▶ [Task instructions]:
Search the entries for lines that contain the word "SetStatus", and report each one found.

▶ [Stored entries]:
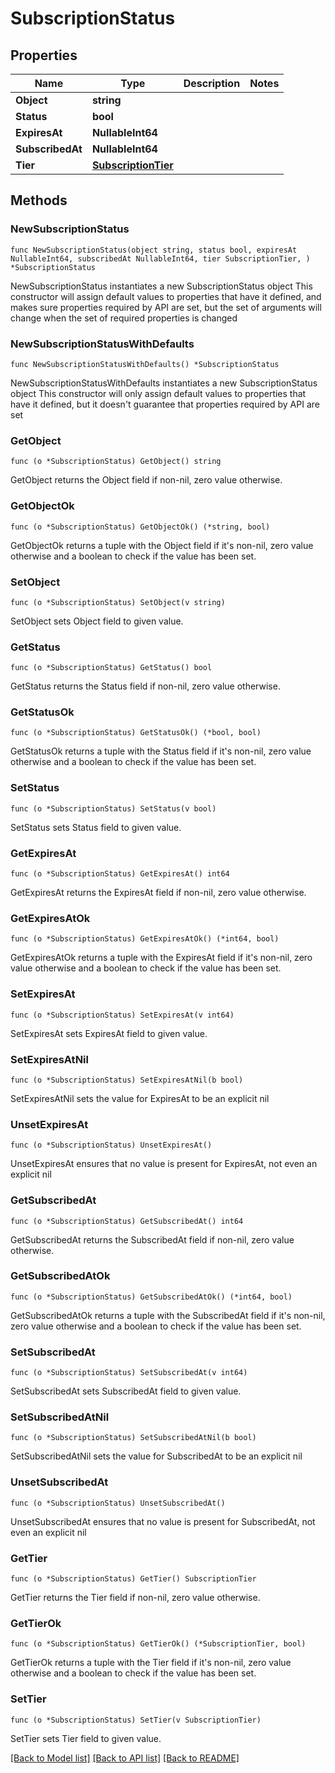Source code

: # SubscriptionStatus

## Properties

Name | Type | Description | Notes
------------ | ------------- | ------------- | -------------
**Object** | **string** |  | 
**Status** | **bool** |  | 
**ExpiresAt** | **NullableInt64** |  | 
**SubscribedAt** | **NullableInt64** |  | 
**Tier** | [**SubscriptionTier**](SubscriptionTier.md) |  | 

## Methods

### NewSubscriptionStatus

`func NewSubscriptionStatus(object string, status bool, expiresAt NullableInt64, subscribedAt NullableInt64, tier SubscriptionTier, ) *SubscriptionStatus`

NewSubscriptionStatus instantiates a new SubscriptionStatus object
This constructor will assign default values to properties that have it defined,
and makes sure properties required by API are set, but the set of arguments
will change when the set of required properties is changed

### NewSubscriptionStatusWithDefaults

`func NewSubscriptionStatusWithDefaults() *SubscriptionStatus`

NewSubscriptionStatusWithDefaults instantiates a new SubscriptionStatus object
This constructor will only assign default values to properties that have it defined,
but it doesn't guarantee that properties required by API are set

### GetObject

`func (o *SubscriptionStatus) GetObject() string`

GetObject returns the Object field if non-nil, zero value otherwise.

### GetObjectOk

`func (o *SubscriptionStatus) GetObjectOk() (*string, bool)`

GetObjectOk returns a tuple with the Object field if it's non-nil, zero value otherwise
and a boolean to check if the value has been set.

### SetObject

`func (o *SubscriptionStatus) SetObject(v string)`

SetObject sets Object field to given value.


### GetStatus

`func (o *SubscriptionStatus) GetStatus() bool`

GetStatus returns the Status field if non-nil, zero value otherwise.

### GetStatusOk

`func (o *SubscriptionStatus) GetStatusOk() (*bool, bool)`

GetStatusOk returns a tuple with the Status field if it's non-nil, zero value otherwise
and a boolean to check if the value has been set.

### SetStatus

`func (o *SubscriptionStatus) SetStatus(v bool)`

SetStatus sets Status field to given value.


### GetExpiresAt

`func (o *SubscriptionStatus) GetExpiresAt() int64`

GetExpiresAt returns the ExpiresAt field if non-nil, zero value otherwise.

### GetExpiresAtOk

`func (o *SubscriptionStatus) GetExpiresAtOk() (*int64, bool)`

GetExpiresAtOk returns a tuple with the ExpiresAt field if it's non-nil, zero value otherwise
and a boolean to check if the value has been set.

### SetExpiresAt

`func (o *SubscriptionStatus) SetExpiresAt(v int64)`

SetExpiresAt sets ExpiresAt field to given value.


### SetExpiresAtNil

`func (o *SubscriptionStatus) SetExpiresAtNil(b bool)`

 SetExpiresAtNil sets the value for ExpiresAt to be an explicit nil

### UnsetExpiresAt
`func (o *SubscriptionStatus) UnsetExpiresAt()`

UnsetExpiresAt ensures that no value is present for ExpiresAt, not even an explicit nil
### GetSubscribedAt

`func (o *SubscriptionStatus) GetSubscribedAt() int64`

GetSubscribedAt returns the SubscribedAt field if non-nil, zero value otherwise.

### GetSubscribedAtOk

`func (o *SubscriptionStatus) GetSubscribedAtOk() (*int64, bool)`

GetSubscribedAtOk returns a tuple with the SubscribedAt field if it's non-nil, zero value otherwise
and a boolean to check if the value has been set.

### SetSubscribedAt

`func (o *SubscriptionStatus) SetSubscribedAt(v int64)`

SetSubscribedAt sets SubscribedAt field to given value.


### SetSubscribedAtNil

`func (o *SubscriptionStatus) SetSubscribedAtNil(b bool)`

 SetSubscribedAtNil sets the value for SubscribedAt to be an explicit nil

### UnsetSubscribedAt
`func (o *SubscriptionStatus) UnsetSubscribedAt()`

UnsetSubscribedAt ensures that no value is present for SubscribedAt, not even an explicit nil
### GetTier

`func (o *SubscriptionStatus) GetTier() SubscriptionTier`

GetTier returns the Tier field if non-nil, zero value otherwise.

### GetTierOk

`func (o *SubscriptionStatus) GetTierOk() (*SubscriptionTier, bool)`

GetTierOk returns a tuple with the Tier field if it's non-nil, zero value otherwise
and a boolean to check if the value has been set.

### SetTier

`func (o *SubscriptionStatus) SetTier(v SubscriptionTier)`

SetTier sets Tier field to given value.



[[Back to Model list]](../README.md#documentation-for-models) [[Back to API list]](../README.md#documentation-for-api-endpoints) [[Back to README]](../README.md)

▶ [Exercise answer]:
### SetStatus
`func (o *SubscriptionStatus) SetStatus(v bool)`
SetStatus sets Status field to given value.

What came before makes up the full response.